Friday, May 10, 2013; 11:33:03 PM Eastern
Should the Community Feed be an RSS feed in addition to being an OPML feed?
- This question came up in the Community Feed, which you can read in Fargo, by choosing the Community Feed command from the Docs menu. Or you can read it in the Small Picture Reader if you don't use Fargo. I wrote my answer there, but thought it would be interesting to also post it here. No I didn't use the fancy Blogging 2.0 protocol I described in an earlier post. Soooon!
- Well of course it would be nice to have everything, if there were no cost.
- It would take time to write the code and keep it running. It would be worth doing if there would be a lot of people using it. But right now the Community Feed a new feature. We're still at the point where we're introducing ourselves. If that's all it does it will have been worth it.
- I'm an investor in software, and I have to make decisions as any investor would. I can't buy everything. And right now there are other projects that I think need more attention.
- Also, and this is a key point, this is not something you need Kyle or me to do. The OPML feed is public. If you want to write the code to convert it to an RSS feed, you can do it.
- Read it once every ten minutes. Use the eTag feature of HTTP to conserve bandwidth. Generate RSS 2.0. How will you synthesize a title for each item? I don't know, that's a hard problem. RSS 2.0 doesn't require titles, but Google Reader did. That made generating RSS feeds a difficult process for data that doesn't inherently have titles. But Google Reader is going away, so we're free to do as we please, you say. Not so fast. The replacements are clones. I bet they're just as picky as GR was. At least until the dust settles, and that isn't going to happen this year even, probably.

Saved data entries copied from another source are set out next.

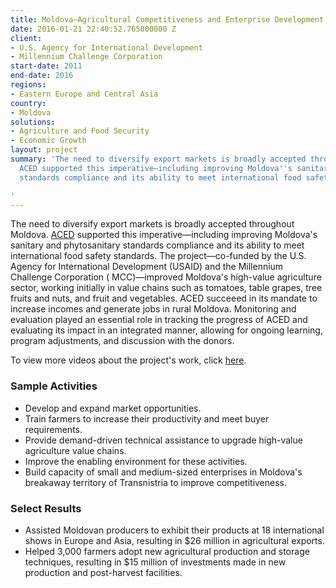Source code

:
 ```yaml
---
title: Moldova—Agricultural Competitiveness and Enterprise Development Project (ACED)
date: 2016-01-21 22:40:52.765000000 Z
client:
- U.S. Agency for International Development
- Millennium Challenge Corporation
start-date: 2011
end-date: 2016
regions:
- Eastern Europe and Central Asia
country:
- Moldova
solutions:
- Agriculture and Food Security
- Economic Growth
layout: project
summary: 'The need to diversify export markets is broadly accepted throughout Moldova.
  ACED supported this imperative—including improving Moldova''s sanitary and phytosanitary
  standards compliance and its ability to meet international food safety standards.

'
---
```


The need to diversify export markets is broadly accepted throughout Moldova. [ACED][1] supported this imperative—including improving Moldova's sanitary and phytosanitary standards compliance and its ability to meet international food safety standards. The project—co-funded by the U.S. Agency for International Development (USAID) and the Millennium Challenge Corporation ( MCC)—improved Moldova's high-value agriculture sector, working initially in value chains such as tomatoes, table grapes, tree fruits and nuts, and fruit and vegetables. ACED succeeed in its mandate to increase incomes and generate jobs in rural Moldova. Monitoring and evaluation played an essential role in tracking the progress of ACED and evaluating its impact in an integrated manner, allowing for ongoing learning, program adjustments, and discussion with the donors.

To view more videos about the project's work, click [here][2].

###  Sample Activities

* Develop and expand market opportunities.
* Train farmers to increase their productivity and meet buyer requirements.
* Provide demand-driven technical assistance to upgrade high-value agriculture value chains.
* Improve the enabling environment for these activities.
* Build capacity of small and medium-sized enterprises in Moldova's breakaway territory of Transnistria to improve competitiveness.

###  Select Results

* Assisted Moldovan producers to exhibit their products at 18 international shows in Europe and Asia, resulting in $26 million in agricultural exports.
* Helped 3,000 farmers adopt new agricultural production and storage techniques, resulting in $15 million of investments made in new production and post-harvest facilities.

[1]: http://www.aced.md/en/index.php
[2]: https://www.youtube.com/channel/UCoNXH3Zf7qUicWJQKGm-Gzg/videos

- But OPML feeds? Ahhh that's easy. Since I'm writing both ends I can make it work. And if I want to change things based on what I learn, I can do that too. That's why the early days on anything are important. And why you should go slowly enough so you can feed back what you learn into the protocol.
- Anyway you see these questions sound simple, but when you actually start writing the code, they can become complex.
- Bottom-line: My bet is that no one would use an RSS feed of this content. That makes it a bad investment. I've been wrong before, btw.